Your answer should repeat every record verbatim.

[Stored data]
-=-=-

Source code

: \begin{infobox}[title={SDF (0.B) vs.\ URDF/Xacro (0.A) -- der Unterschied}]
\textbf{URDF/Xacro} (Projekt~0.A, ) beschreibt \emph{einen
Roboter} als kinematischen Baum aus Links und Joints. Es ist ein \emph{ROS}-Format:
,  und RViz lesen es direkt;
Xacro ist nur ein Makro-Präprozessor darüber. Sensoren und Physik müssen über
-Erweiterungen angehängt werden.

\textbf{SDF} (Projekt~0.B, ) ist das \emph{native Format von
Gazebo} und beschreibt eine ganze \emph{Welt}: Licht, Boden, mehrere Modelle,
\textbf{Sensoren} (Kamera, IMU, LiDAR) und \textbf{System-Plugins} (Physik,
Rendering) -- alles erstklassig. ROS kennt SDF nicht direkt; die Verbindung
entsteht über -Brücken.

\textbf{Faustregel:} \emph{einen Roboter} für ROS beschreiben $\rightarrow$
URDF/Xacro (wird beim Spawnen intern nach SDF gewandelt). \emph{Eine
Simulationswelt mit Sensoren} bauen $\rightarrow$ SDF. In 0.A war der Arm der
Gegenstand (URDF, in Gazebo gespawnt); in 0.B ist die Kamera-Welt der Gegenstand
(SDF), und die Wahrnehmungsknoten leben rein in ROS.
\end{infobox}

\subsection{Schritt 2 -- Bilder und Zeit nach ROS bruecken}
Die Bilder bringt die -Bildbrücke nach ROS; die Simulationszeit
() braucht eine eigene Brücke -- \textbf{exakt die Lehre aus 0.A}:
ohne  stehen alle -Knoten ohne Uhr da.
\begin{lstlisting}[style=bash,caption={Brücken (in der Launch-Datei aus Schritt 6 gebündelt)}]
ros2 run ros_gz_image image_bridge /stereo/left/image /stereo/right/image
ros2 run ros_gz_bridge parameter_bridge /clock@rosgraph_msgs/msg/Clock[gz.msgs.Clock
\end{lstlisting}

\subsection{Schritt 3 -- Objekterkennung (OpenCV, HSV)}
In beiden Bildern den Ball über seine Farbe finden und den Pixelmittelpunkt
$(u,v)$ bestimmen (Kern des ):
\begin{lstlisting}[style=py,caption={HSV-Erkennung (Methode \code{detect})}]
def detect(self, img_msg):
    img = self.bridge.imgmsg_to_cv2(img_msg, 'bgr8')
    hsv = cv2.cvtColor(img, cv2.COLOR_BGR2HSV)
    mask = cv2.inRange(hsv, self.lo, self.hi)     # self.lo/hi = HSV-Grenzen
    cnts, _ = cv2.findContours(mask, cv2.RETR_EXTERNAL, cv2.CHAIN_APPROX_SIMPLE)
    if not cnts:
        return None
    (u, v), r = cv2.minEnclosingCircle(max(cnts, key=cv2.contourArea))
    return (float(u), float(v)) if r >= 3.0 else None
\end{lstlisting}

-=-=-

(FINAL ANSWER):
Source code

: \begin{infobox}[title={SDF (0.B) vs.\ URDF/Xacro (0.A) -- der Unterschied}]
\textbf{URDF/Xacro} (Projekt~0.A, ) beschreibt \emph{einen
Roboter} als kinematischen Baum aus Links und Joints. Es ist ein \emph{ROS}-Format:
,  und RViz lesen es direkt;
Xacro ist nur ein Makro-Präprozessor darüber. Sensoren und Physik müssen über
-Erweiterungen angehängt werden.

\textbf{SDF} (Projekt~0.B, ) ist das \emph{native Format von
Gazebo} und beschreibt eine ganze \emph{Welt}: Licht, Boden, mehrere Modelle,
\textbf{Sensoren} (Kamera, IMU, LiDAR) und \textbf{System-Plugins} (Physik,
Rendering) -- alles erstklassig. ROS kennt SDF nicht direkt; die Verbindung
entsteht über -Brücken.

\textbf{Faustregel:} \emph{einen Roboter} für ROS beschreiben $\rightarrow$
URDF/Xacro (wird beim Spawnen intern nach SDF gewandelt). \emph{Eine
Simulationswelt mit Sensoren} bauen $\rightarrow$ SDF. In 0.A war der Arm der
Gegenstand (URDF, in Gazebo gespawnt); in 0.B ist die Kamera-Welt der Gegenstand
(SDF), und die Wahrnehmungsknoten leben rein in ROS.
\end{infobox}

\subsection{Schritt 2 -- Bilder und Zeit nach ROS bruecken}
Die Bilder bringt die -Bildbrücke nach ROS; die Simulationszeit
() braucht eine eigene Brücke -- \textbf{exakt die Lehre aus 0.A}:
ohne  stehen alle -Knoten ohne Uhr da.
\begin{lstlisting}[style=bash,caption={Brücken (in der Launch-Datei aus Schritt 6 gebündelt)}]
ros2 run ros_gz_image image_bridge /stereo/left/image /stereo/right/image
ros2 run ros_gz_bridge parameter_bridge /clock@rosgraph_msgs/msg/Clock[gz.msgs.Clock
\end{lstlisting}

\subsection{Schritt 3 -- Objekterkennung (OpenCV, HSV)}
In beiden Bildern den Ball über seine Farbe finden und den Pixelmittelpunkt
$(u,v)$ bestimmen (Kern des ):
\begin{lstlisting}[style=py,caption={HSV-Erkennung (Methode \code{detect})}]
def detect(self, img_msg):
    img = self.bridge.imgmsg_to_cv2(img_msg, 'bgr8')
    hsv = cv2.cvtColor(img, cv2.COLOR_BGR2HSV)
    mask = cv2.inRange(hsv, self.lo, self.hi)     # self.lo/hi = HSV-Grenzen
    cnts, _ = cv2.findContours(mask, cv2.RETR_EXTERNAL, cv2.CHAIN_APPROX_SIMPLE)
    if not cnts:
        return None
    (u, v), r = cv2.minEnclosingCircle(max(cnts, key=cv2.contourArea))
    return (float(u), float(v)) if r >= 3.0 else None
\end{lstlisting}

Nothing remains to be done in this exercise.